Privacy windows are starting to find their way into new homes.
Advertisement
Builders are putting these decorative glass windows in such spaces as bathrooms, hallways, stairways, even bedrooms and home offices, to add a decorative touch. No curtains or blinds necessary.
The windows feature silk-screened, tempered glass with clear decorative lines on the interior. And they fit a standard 3-by-5-foot opening, so they install “just as quickly and easily as a standard clear glass window,” says Roger Murphy, president of Hy-Lite, a popular window brand.
Here’s an interesting twist -- or flip, if you will -- on flipping houses: A company that buys places on the cheap, fixes them up and resells them at a big profit is sharing the largesse with the owners who sold the “flipped” houses in the first place.
Typically, the fix-and-flip set lowball sellers, make only rudimentary repairs and walk away with a huge chunk of change. But Brian Peavey, of the aptly named ProfitShare, is paying his sellers back.
How much is returned to the seller? Peavey doesn’t have a set percentage -- rebates are based on each individual deal and the profits they generate -- but the average is between 1 and 3 percent of the price he pays sellers.
Not only is profit sharing a way to keep sellers happy and away from sites that rate businesses, says Peavy, it “promotes client engagement and loyalty, lowers the cost of doing business and increases revenue and net income.”
The company, based in Boise, Idaho, is the only company in the fix-and-flip business to adopt this model, Peavy claims. “This is a radical take not only on real estate and house flipping, but on business in general. There is no need to make money off the pain of others. By sharing the profits everybody wins!”
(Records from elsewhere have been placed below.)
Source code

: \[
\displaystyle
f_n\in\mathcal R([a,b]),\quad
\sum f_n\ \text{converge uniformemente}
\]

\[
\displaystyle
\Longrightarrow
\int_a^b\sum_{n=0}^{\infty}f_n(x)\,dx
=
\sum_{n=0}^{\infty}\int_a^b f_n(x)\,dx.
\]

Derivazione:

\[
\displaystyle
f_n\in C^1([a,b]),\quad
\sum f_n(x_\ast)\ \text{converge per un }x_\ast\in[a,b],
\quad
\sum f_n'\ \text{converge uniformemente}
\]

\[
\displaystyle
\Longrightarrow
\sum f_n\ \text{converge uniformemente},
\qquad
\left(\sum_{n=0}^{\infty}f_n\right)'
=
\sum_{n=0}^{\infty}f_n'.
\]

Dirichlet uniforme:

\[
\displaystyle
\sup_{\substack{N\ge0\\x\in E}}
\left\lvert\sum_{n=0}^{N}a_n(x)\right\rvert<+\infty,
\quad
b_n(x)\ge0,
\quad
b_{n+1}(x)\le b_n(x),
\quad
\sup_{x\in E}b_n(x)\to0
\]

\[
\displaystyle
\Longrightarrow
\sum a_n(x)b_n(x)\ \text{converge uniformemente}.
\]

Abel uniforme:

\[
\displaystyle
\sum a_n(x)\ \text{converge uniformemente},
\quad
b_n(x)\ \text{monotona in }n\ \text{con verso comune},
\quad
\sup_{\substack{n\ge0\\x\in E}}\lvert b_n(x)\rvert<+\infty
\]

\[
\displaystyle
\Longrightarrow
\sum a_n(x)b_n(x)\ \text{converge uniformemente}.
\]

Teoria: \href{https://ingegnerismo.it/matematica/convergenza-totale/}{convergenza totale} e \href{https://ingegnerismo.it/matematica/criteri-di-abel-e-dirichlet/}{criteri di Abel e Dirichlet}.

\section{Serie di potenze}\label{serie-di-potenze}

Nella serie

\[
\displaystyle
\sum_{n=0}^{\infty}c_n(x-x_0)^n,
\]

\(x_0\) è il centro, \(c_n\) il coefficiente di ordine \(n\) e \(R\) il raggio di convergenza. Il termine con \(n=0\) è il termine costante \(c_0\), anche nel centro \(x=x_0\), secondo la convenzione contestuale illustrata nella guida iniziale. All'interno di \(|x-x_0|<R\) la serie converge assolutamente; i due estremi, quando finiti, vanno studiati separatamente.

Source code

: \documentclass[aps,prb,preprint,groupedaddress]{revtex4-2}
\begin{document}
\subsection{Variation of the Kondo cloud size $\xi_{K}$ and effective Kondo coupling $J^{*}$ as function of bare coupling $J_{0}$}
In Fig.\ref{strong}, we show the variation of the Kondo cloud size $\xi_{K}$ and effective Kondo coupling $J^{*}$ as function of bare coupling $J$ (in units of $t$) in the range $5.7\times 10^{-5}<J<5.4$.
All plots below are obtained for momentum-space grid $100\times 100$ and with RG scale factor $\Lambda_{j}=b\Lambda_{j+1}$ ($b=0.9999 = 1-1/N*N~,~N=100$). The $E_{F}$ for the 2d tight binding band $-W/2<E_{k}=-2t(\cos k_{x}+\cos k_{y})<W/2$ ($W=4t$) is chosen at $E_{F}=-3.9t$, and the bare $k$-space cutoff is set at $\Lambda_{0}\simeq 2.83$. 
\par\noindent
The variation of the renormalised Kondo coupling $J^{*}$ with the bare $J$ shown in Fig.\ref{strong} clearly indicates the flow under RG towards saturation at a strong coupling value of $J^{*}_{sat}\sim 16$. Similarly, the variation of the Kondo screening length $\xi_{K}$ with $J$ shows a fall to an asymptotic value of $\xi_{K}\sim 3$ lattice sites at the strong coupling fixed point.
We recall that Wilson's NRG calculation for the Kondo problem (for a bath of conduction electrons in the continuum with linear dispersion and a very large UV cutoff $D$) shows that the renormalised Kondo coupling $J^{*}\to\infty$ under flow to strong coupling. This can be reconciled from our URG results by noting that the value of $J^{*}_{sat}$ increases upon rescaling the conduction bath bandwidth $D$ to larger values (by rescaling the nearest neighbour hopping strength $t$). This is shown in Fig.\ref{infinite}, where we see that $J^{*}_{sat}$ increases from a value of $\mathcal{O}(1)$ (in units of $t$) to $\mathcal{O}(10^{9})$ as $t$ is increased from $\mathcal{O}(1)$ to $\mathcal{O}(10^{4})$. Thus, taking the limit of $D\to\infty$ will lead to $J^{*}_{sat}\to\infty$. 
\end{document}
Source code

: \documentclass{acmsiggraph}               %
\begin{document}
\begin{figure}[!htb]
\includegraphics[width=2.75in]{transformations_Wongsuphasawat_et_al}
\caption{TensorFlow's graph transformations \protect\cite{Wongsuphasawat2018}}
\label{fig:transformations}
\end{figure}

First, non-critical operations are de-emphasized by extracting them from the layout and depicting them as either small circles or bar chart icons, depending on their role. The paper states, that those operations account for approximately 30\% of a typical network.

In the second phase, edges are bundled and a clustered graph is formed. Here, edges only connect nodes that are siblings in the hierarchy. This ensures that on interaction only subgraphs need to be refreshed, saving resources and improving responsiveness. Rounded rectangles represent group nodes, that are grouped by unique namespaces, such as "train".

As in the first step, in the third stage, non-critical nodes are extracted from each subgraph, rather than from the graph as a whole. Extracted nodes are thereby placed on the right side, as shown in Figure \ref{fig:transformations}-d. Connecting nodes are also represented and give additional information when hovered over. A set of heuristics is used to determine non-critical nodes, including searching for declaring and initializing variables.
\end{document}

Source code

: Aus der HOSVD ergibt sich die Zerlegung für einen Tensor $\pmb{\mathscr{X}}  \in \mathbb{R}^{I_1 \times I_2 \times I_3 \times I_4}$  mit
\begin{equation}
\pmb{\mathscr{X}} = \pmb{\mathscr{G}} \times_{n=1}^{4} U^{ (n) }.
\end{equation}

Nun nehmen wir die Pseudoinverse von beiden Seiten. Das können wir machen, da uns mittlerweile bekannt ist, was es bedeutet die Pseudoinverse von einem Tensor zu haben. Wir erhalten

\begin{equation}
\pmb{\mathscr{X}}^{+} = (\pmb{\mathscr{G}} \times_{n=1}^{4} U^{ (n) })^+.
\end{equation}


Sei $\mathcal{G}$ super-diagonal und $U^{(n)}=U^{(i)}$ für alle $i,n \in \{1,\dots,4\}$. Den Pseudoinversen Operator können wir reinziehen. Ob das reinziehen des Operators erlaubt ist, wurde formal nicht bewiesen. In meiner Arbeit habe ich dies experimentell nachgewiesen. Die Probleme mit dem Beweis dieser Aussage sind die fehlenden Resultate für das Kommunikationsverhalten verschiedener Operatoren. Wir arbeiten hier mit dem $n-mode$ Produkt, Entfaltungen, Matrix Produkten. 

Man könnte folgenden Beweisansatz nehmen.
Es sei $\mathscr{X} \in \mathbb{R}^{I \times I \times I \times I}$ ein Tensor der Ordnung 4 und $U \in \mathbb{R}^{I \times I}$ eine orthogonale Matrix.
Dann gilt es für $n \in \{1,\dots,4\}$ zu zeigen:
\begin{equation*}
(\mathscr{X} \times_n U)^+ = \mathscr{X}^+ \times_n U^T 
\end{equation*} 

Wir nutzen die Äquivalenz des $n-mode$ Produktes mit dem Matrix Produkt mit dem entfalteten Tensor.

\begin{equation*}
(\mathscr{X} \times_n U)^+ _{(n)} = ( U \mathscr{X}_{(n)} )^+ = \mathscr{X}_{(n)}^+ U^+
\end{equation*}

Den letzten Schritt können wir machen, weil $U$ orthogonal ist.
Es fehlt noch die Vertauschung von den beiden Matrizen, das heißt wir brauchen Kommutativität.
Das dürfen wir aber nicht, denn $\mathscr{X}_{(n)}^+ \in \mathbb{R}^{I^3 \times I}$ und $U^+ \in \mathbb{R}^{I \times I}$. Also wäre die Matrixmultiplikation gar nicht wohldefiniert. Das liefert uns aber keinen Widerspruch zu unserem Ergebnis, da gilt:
It costs money to move from smaller to larger digs. Exactly how much more depends on numerous factors. But new research from Zillow found it ain’t cheap.
A family looking to expand from a three-bedroom house it purchased in 2009 to one with four bedrooms now can expect to pay $614 more on average for their mortgage. That’s $7,368 a year, and it doesn’t count higher property taxes, larger insurance bills and perhaps homeowner association dues.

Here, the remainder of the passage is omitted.